Leçon de géopolitique : « Cellule de crise » sur la guerre au Mali de France 2 révèle des détails plus que troublants sur Serval

Très certainement bon nombre de maliens auront suivi avec un grand intérêt l’émission mensuel de la chaine France 2, le dimanche 02 octobre. « Cellule de crise » portait sur la guerre au Mali. Une émission qui aura surpris par le nombre et la variété des détails révélés, certains paraissant même loufoques.

L’on apprend par exemple que le président Hollande avait une fois feint d’aller aux toilettes pour en réalité se concerter à la hâte avec ses conseillers alors qu’il était en entretien avec le président Dioncounda. Egalement, les limites de l’Etat malien y sont exposées, les lacunes criardes de l’Armée malienne, l’appel téléphonique du président Dioncouda Traoré à l’Elysée, mais aussi et surtout une incohérence au niveau du timing du début de Serval, les liens entre MNLA et armée française ou encore cette convention qui garantit une sorte d’immunité aux soldats de Serval signée entre Bamako et Paris.

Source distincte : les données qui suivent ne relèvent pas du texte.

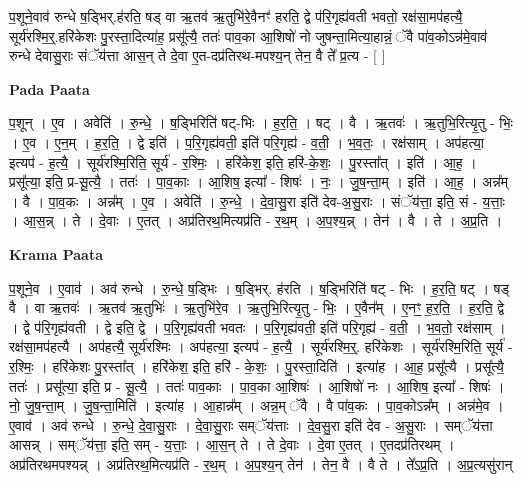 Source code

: \documentclass[17pt]{extarticle}
\begin{document}
प॒शूने॒वाव॑ रुन्धे ष॒ड्भिर्.ह॑रति॒ षड् वा ऋ॒तव॑ ऋ॒तुभि॑रे॒वैनꣳ॑ हरति॒ द्वे प॑रि॒गृह्य॑वती भवतो॒ रक्ष॑सा॒मप॑हत्यै॒ सूर्य॑रश्मि॒र्॒.हरि॑केशः पु॒रस्ता॒दित्या॑ह॒ प्रसू᳚त्यै॒ ततः॑ पाव॒का आ॒शिषो॑ नो जुषन्ता॒मित्या॒हान्नं॒ ॅवै पा॑व॒कोऽन्न॑मे॒वाव॑ रुन्धे देवासु॒राः संॅय॑त्ता आस॒न् ते दे॒वा ए॒त-दप्र॑तिरथ-मपश्य॒न् तेन॒ वै ते᳚ प्र॒त्य - [  ] \newline

\textbf{Pada Paata} \newline

प॒शून् । ए॒व । अवेति॑ । रु॒न्धे॒ । ष॒ड्भिरिति॑ षट्-भिः । ह॒र॒ति॒ । षट् । वै । ऋ॒तवः॑ । ऋ॒तुभि॒रित्यृ॒तु - भिः॒ । ए॒व । ए॒न॒म् । ह॒र॒ति॒ । द्वे इति॑ । प॒रि॒गृह्य॑वती॒ इति॑ परि॒गृह्य॑ - व॒ती॒ । भ॒व॒तः॒ । रक्ष॑साम् । अप॑हत्या॒ इत्यप॑ - ह॒त्यै॒ । सूर्य॑रश्मि॒रिति॒ सूर्य॑ - र॒श्मिः॒ । हरि॑केश॒ इति॒ हरि॑-के॒शः॒ । पु॒रस्ता᳚त् । इति॑ । आ॒ह॒ । प्रसू᳚त्या॒ इति॒ प्र-सू॒त्यै॒ । ततः॑ । पा॒व॒काः । आ॒शिष॒ इत्या᳚ - शिषः॑ । नः॒ । जु॒ष॒न्ता॒म् । इति॑ । आ॒ह॒ । अन्न᳚म् । वै । पा॒व॒कः । अन्न᳚म् । ए॒व । अवेति॑ । रु॒न्धे॒ । दे॒वा॒सु॒रा इति॑ देव-अ॒सु॒राः । संॅय॑त्ता॒ इति॒ सं - य॒त्ताः॒ । आ॒स॒न्न् । ते । दे॒वाः । ए॒तत् । अप्र॑तिरथ॒मित्यप्र॑ति - र॒थ॒म् । अ॒प॒श्य॒न्न् । तेन॑ । वै । ते । अ॒प्र॒ति ।  \newline


\textbf{Krama Paata} \newline

प॒शूने॒व । ए॒वाव॑ । अव॑ रुन्धे । रु॒न्धे॒ ष॒ड्भिः । ष॒ड्भिर्. ह॑रति । ष॒ड्भिरिति॑ षट् - भिः । ह॒र॒ति॒ षट् । षड् वै । वा ऋ॒तवः॑ । ऋ॒तव॑ ऋ॒तुभिः॑ । ऋ॒तुभि॑रे॒व । ऋ॒तुभि॒रित्यृ॒तु - भिः॒ । ए॒वैन᳚म् । ए॒नꣳ॒॒ ह॒र॒ति॒ । ह॒र॒ति॒ द्वे । द्वे प॑रि॒गृह्य॑वती । द्वे इति॒ द्वे । प॒रि॒गृह्य॑वती भवतः । प॒रि॒गृह्य॑वती॒ इति॑ परि॒गृह्य॑ - व॒ती॒ । भ॒व॒तो॒ रक्ष॑साम् । रक्ष॑सा॒मप॑हत्यै । अप॑हत्यै॒ सूर्य॑रश्मिः । अप॑हत्या॒ इत्यप॑ - ह॒त्यै॒ । सूर्य॑रश्मि॒र्॒. हरि॑केशः । सूर्य॑रश्मि॒रिति॒ सूर्य॑ - र॒श्मिः॒ । हरि॑केशः पु॒रस्ता᳚त् । हरि॑केश॒ इति॒ हरि॑ - के॒शः॒ । पु॒रस्ता॒दिति॑ । इत्या॑ह । आ॒ह॒ प्रसू᳚त्यै । प्रसू᳚त्यै॒ ततः॑ । प्रसू᳚त्या॒ इति॒ प्र - सू॒त्यै॒ । ततः॑ पाव॒काः । पा॒व॒का आ॒शिषः॑ । आ॒शिषो॑ नः । आ॒शिष॒ इत्या᳚ - शिषः॑ । नो॒ जु॒ष॒न्ता॒म् । जु॒ष॒न्ता॒मिति॑ । इत्या॑ह । आ॒हान्न᳚म् । अन्न॒म् ॅवै । वै पा॑व॒कः । पा॒व॒कोऽन्न᳚म् । अन्न॑मे॒व । ए॒वाव॑ । अव॑ रुन्धे । रु॒न्धे॒ दे॒वा॒सु॒राः । दे॒वा॒सु॒राः सम्ॅय॑त्ताः । दे॒व॒सु॒रा इति॑ देव - अ॒सु॒राः । सम्ॅय॑त्ता आसन्न् । सम्ॅय॑त्ता॒ इति॒ सम् - य॒त्ताः॒ । आ॒स॒न् ते । ते दे॒वाः । दे॒वा ए॒तत् । ए॒तदप्र॑तिरथम् । अप्र॑तिरथमपश्यन्न् । अप्र॑तिरथ॒मित्यप्र॑ति - र॒थ॒म् । अ॒प॒श्य॒न् तेन॑ । तेन॒ वै । वै ते । ते᳚ऽप्र॒ति । अ॒प्र॒त्यसु॑रान् \newline
\end{document}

Au début du documentaire de 90 minutes, le décor est planté. L’Armée malienne se repli de la ville de Konna laissant armes, bagages et Pick-ups. Impuissant, le président Dioncounda Traoré appelle le président François Hollande pour lui demander expressément d’intervenir militairement au Mali. En paraphrasant, il aurait dit que si Hollande n’intervenait pas que non seulement lui serait mort et que s’en aurait été fini du Mali. Une lettre des autorités de transition adressée à l’Elysée demandait seulement un appui aérien.

Manifestement, elles auraient quelque peu sous-estimé la puissance de frappe des terroristes. Plus tard, le terrain imposera une intervention militaire pure et simple, dans tous les domaines. Cependant, d’après le témoignage d’un berger malien de la ville de Konna recueilli par les auteurs du reportage, les Forces Spéciales françaises seraient intervenues quelques heures avant la proclamation officielle du début de Serval, le 11 janvier 2013. Lequel berger regrette la perte de plusieurs membres de sa famille décédés à cause des bombardements des hélicoptères de ces Forces Spéciales. En outre, le documentaire révèlera l’existence d’un accord signé entre Bamako et Paris de plusieurs pages et qui prévoit entre autres, l’impossibilité pour les victimes de bavures militaires de Serval de traduire un quelconque responsable militaire français devant les tribunaux. Le pauvre berger ne peut donc que se remettre à Dieu.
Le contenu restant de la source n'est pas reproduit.